EVALUATION OF DYNAMICAL CORES INTENDED FOR GLOBAL ATMOSPHERIC CLIMATE MODELS

David Williamson
National Center for Atmospheric Research

The products of climate models are temporal statistics based on a calculated evolution of an atmosphere model, when the model is in a forced-dissipative equilibrium, no longer under the influence of the initial conditions. Therefore additional evaluation techniques beyond deterministic test cases are needed. Convergence of deterministic test cases, while an important first step, is not sufficient. Because of uncertainties in the nonlinear, interactive forcing, absolute errors of the statistics attributable to the dynamical cores are difficult to determine. However comparative statements involving several cores can be made when they are coupled to the same parameterization suite. This addresses the critical question: from a set of schemes which produce the same quality statistical solution, which requires the least computer resources. Of course, such analysis requires resolution dependent signals, preferably monotonic ones. Examples of such analyses will be discussed which are based on integrations of an idealized, water covered earth: the aqua-planet.

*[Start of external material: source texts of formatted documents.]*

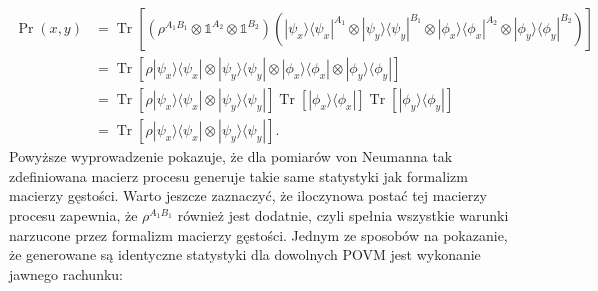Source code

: \documentclass[10pt]{article} %
\DeclareMathOperator{\Trs}{Tr}
\newcommand{\Ket}[1]{|#1\rangle}
\newcommand{\Bra}[1]{\langle#1|}
\newcommand{\I}{\mathbb{1}}
\begin{document}
\begin{equation}
\begin{split}
\Pr(x,y) &= \Trs\left[ (\rho^{A_1B_1} \otimes \I^{A_2} \otimes \I^{B_2}) (\Ket{\psi_x}\Bra{\psi_x}^{A_1} \otimes \Ket{\psi_y}\Bra{\psi_y}^{B_1} \otimes \Ket{\phi_x}\Bra{\phi_x}^{A_2} \otimes \Ket{\phi_y}\Bra{\phi_y}^{B_2})\right] \\
&= \Trs\left[ \rho \Ket{\psi_x}\Bra{\psi_x}\otimes\Ket{\psi_y}\Bra{\psi_y} \otimes \Ket{\phi_x}\Bra{\phi_x}\otimes\Ket{\phi_y}\Bra{\phi_y}\right] \\
&= \Trs\left[ \rho \Ket{\psi_x}\Bra{\psi_x}\otimes\Ket{\psi_y}\Bra{\psi_y}\right] \Trs\left[\Ket{\phi_x}\Bra{\phi_x}\right] \Trs\left[\Ket{\phi_y}\Bra{\phi_y}\right]
\\
&= \Trs\left[ \rho \Ket{\psi_x}\Bra{\psi_x}\otimes\Ket{\psi_y}\Bra{\psi_y}\right].
\end{split}
\end{equation}
Powyższe wyprowadzenie pokazuje, że dla pomiarów von Neumanna tak zdefiniowana macierz procesu generuje takie same statystyki jak formalizm macierzy gęstości. Warto jeszcze zaznaczyć, że iloczynowa postać tej macierzy procesu zapewnia, że $\rho^{A_1B_1}$ również jest dodatnie, czyli spełnia wszystkie warunki narzucone przez formalizm macierzy gęstości. Jednym ze sposobów na pokazanie, że generowane są identyczne statystyki dla dowolnych POVM jest wykonanie jawnego rachunku:
\end{document}
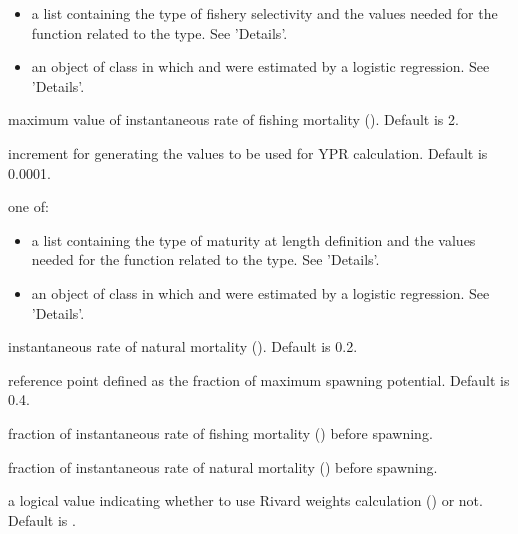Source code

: \documentclass[a4paper]{book}
\begin{document}
\begin{Arguments}
\begin{ldescription}
\begin{itemize}
\item a list containing the type of fishery selectivity and the values needed for the function related to the type. See 'Details'. 
\item an object of class  in which \eqn{\alpha}{} and \eqn{\beta}{} were estimated by a logistic regression. See 'Details'.        

\end{itemize}


\item[\code{F.max}] maximum value of instantaneous rate of fishing mortality (). Default is 2.

\item[\code{F.incr.YPR}] increment for generating the  values to be used for YPR calculation. Default is 0.0001.

\item[\code{M.l}] one of:
\begin{itemize}

\item a list containing the type of maturity at length definition and the values needed for the function related to the type. See 'Details'. 
\item an object of class  in which \eqn{\alpha}{} and \eqn{\beta}{} were estimated by a logistic regression. See 'Details'.        

\end{itemize}


\item[\code{M}] instantaneous rate of natural mortality (). Default is 0.2.

\item[\code{f.MSP}] reference point defined as the fraction of maximum spawning potential. Default is 0.4.

\item[\code{F.f}] fraction of instantaneous rate of fishing mortality () before spawning.

\item[\code{M.f}] fraction of instantaneous rate of natural mortality () before spawning.

\item[\code{riv.calc}] a logical value indicating whether to use Rivard weights calculation () or not. Default is .

\end{ldescription}
\end{Arguments}
%
\end{document}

These integrations use the complete atmospheric model parameterization suite, but a simplified underlying surface. We will discuss various flow aspects that can provide the desired information, such as time means, variances, covariances, kinetic energy spectra, tropical wave propagation characteristics, frequency distributions of precipitation, etc. The same approach also is useful to study the resolution sensitivity of the parameterization suite coupled to a single dynamical core. This can be applied to models with uniform resolution as well as to scale-adaptive models. The idealized environment provides statistically significant results from shorter simulations than required with Earth-like simulations.